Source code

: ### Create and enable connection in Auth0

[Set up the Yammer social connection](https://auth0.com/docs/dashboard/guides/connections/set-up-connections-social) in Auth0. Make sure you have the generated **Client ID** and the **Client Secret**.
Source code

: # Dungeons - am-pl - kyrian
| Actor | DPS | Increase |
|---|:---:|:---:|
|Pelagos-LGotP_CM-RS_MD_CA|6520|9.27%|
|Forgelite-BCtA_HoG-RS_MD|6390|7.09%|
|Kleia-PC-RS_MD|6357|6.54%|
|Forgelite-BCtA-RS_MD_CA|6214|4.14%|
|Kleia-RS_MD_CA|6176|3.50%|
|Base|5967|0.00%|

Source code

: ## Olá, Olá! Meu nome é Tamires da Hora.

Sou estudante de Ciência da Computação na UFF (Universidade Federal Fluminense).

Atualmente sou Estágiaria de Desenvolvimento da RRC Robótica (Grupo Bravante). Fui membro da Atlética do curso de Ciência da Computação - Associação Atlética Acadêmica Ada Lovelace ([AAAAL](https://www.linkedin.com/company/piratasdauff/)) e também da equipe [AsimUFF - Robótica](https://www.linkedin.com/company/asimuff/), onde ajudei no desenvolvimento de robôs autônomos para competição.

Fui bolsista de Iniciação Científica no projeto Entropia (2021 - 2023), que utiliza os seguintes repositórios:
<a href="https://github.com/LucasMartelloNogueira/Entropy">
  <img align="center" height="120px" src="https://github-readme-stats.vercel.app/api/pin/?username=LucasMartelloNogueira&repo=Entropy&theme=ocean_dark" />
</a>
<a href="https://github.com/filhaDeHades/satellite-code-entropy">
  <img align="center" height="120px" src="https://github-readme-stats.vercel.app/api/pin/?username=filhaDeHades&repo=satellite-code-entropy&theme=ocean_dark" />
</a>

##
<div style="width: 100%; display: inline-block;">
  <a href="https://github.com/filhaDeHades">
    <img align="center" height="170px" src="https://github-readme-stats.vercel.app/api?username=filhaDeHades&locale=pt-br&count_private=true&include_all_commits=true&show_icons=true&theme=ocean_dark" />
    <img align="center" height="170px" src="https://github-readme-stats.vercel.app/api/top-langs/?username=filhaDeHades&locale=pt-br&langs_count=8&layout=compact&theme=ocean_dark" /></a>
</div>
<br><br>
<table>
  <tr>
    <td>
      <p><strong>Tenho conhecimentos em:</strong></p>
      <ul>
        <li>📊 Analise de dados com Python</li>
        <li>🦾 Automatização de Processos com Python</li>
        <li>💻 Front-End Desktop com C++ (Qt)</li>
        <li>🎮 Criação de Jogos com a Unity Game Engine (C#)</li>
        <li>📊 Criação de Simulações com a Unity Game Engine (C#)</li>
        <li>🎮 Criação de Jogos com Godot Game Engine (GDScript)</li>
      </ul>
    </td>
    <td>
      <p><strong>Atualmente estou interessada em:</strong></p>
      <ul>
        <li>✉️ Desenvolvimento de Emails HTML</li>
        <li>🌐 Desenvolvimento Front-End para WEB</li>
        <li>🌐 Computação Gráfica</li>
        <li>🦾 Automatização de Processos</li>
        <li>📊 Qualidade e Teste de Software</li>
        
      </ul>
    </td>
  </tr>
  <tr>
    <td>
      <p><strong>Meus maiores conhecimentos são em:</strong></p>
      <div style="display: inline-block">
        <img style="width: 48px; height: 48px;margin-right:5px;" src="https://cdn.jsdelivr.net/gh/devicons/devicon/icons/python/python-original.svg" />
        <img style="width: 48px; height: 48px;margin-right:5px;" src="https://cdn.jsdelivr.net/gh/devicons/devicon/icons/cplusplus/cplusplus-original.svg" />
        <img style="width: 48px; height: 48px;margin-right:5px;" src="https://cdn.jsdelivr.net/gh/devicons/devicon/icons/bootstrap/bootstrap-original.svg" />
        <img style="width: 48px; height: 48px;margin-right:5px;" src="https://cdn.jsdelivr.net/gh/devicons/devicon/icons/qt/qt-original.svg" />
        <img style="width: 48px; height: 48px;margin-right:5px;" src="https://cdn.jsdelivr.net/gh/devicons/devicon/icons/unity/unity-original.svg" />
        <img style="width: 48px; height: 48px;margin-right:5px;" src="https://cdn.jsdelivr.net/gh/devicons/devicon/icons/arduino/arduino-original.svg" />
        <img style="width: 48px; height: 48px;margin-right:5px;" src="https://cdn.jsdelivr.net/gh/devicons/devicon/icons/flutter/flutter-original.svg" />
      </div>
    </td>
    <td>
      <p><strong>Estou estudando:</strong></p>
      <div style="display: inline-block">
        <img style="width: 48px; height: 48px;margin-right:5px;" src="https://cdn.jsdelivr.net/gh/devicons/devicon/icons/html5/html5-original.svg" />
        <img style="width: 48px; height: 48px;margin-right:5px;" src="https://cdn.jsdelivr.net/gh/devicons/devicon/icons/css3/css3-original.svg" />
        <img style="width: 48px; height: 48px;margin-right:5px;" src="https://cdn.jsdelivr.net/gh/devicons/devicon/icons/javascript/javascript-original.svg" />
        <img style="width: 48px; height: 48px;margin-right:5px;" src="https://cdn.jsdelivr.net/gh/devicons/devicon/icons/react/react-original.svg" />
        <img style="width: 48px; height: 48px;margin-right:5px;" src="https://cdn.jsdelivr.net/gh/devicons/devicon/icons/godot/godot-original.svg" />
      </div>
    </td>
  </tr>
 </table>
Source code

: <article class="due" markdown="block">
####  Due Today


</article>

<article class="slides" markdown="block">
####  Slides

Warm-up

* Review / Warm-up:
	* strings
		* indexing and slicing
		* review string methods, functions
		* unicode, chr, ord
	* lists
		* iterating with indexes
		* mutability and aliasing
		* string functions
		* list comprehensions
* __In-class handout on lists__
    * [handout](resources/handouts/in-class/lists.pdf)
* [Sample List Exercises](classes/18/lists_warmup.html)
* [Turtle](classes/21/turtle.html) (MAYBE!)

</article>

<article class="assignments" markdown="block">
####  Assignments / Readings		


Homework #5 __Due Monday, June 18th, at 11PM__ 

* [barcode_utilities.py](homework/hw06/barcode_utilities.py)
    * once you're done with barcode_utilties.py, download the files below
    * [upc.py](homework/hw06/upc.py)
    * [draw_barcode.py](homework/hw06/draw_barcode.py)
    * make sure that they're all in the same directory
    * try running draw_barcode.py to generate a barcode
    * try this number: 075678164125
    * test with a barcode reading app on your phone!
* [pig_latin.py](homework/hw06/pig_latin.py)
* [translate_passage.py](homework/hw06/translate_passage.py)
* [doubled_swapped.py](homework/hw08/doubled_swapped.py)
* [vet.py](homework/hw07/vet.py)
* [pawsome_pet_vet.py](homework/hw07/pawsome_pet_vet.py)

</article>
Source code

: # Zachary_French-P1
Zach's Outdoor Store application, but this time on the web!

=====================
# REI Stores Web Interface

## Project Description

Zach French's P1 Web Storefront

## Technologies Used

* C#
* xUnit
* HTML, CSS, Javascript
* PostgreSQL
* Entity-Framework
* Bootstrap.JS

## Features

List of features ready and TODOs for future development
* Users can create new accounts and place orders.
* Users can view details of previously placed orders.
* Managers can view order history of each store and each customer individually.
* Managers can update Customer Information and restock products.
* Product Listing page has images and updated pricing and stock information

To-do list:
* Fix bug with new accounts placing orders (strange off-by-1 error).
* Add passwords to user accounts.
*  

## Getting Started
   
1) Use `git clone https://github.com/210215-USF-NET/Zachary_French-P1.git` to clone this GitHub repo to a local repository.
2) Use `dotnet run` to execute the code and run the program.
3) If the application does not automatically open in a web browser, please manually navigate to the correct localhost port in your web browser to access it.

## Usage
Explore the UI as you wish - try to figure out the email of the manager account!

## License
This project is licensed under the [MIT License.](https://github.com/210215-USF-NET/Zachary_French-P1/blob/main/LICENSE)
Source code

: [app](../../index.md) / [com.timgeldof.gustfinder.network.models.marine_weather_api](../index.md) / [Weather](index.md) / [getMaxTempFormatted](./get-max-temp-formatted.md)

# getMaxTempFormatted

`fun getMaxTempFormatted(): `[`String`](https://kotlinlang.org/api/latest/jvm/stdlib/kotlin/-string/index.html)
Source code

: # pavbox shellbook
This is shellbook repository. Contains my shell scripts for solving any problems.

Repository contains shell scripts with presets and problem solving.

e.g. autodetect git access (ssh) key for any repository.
----------
EXERCISE DETAILS: Here, the lines to copy run from the one containing "to user accounts." to the final line of the listing; copy them exactly and nothing else.

SOLUTION:
* Add passwords to user accounts.
*  

## Getting Started
   
1) Use `git clone https://github.com/210215-USF-NET/Zachary_French-P1.git` to clone this GitHub repo to a local repository.
2) Use `dotnet run` to execute the code and run the program.
3) If the application does not automatically open in a web browser, please manually navigate to the correct localhost port in your web browser to access it.

## Usage
Explore the UI as you wish - try to figure out the email of the manager account!

## License
This project is licensed under the [MIT License.](https://github.com/210215-USF-NET/Zachary_French-P1/blob/main/LICENSE)
Source code

: [app](../../index.md) / [com.timgeldof.gustfinder.network.models.marine_weather_api](../index.md) / [Weather](index.md) / [getMaxTempFormatted](./get-max-temp-formatted.md)

# getMaxTempFormatted

`fun getMaxTempFormatted(): `[`String`](https://kotlinlang.org/api/latest/jvm/stdlib/kotlin/-string/index.html)
Source code

: # pavbox shellbook
This is shellbook repository. Contains my shell scripts for solving any problems.

Repository contains shell scripts with presets and problem solving.

e.g. autodetect git access (ssh) key for any repository.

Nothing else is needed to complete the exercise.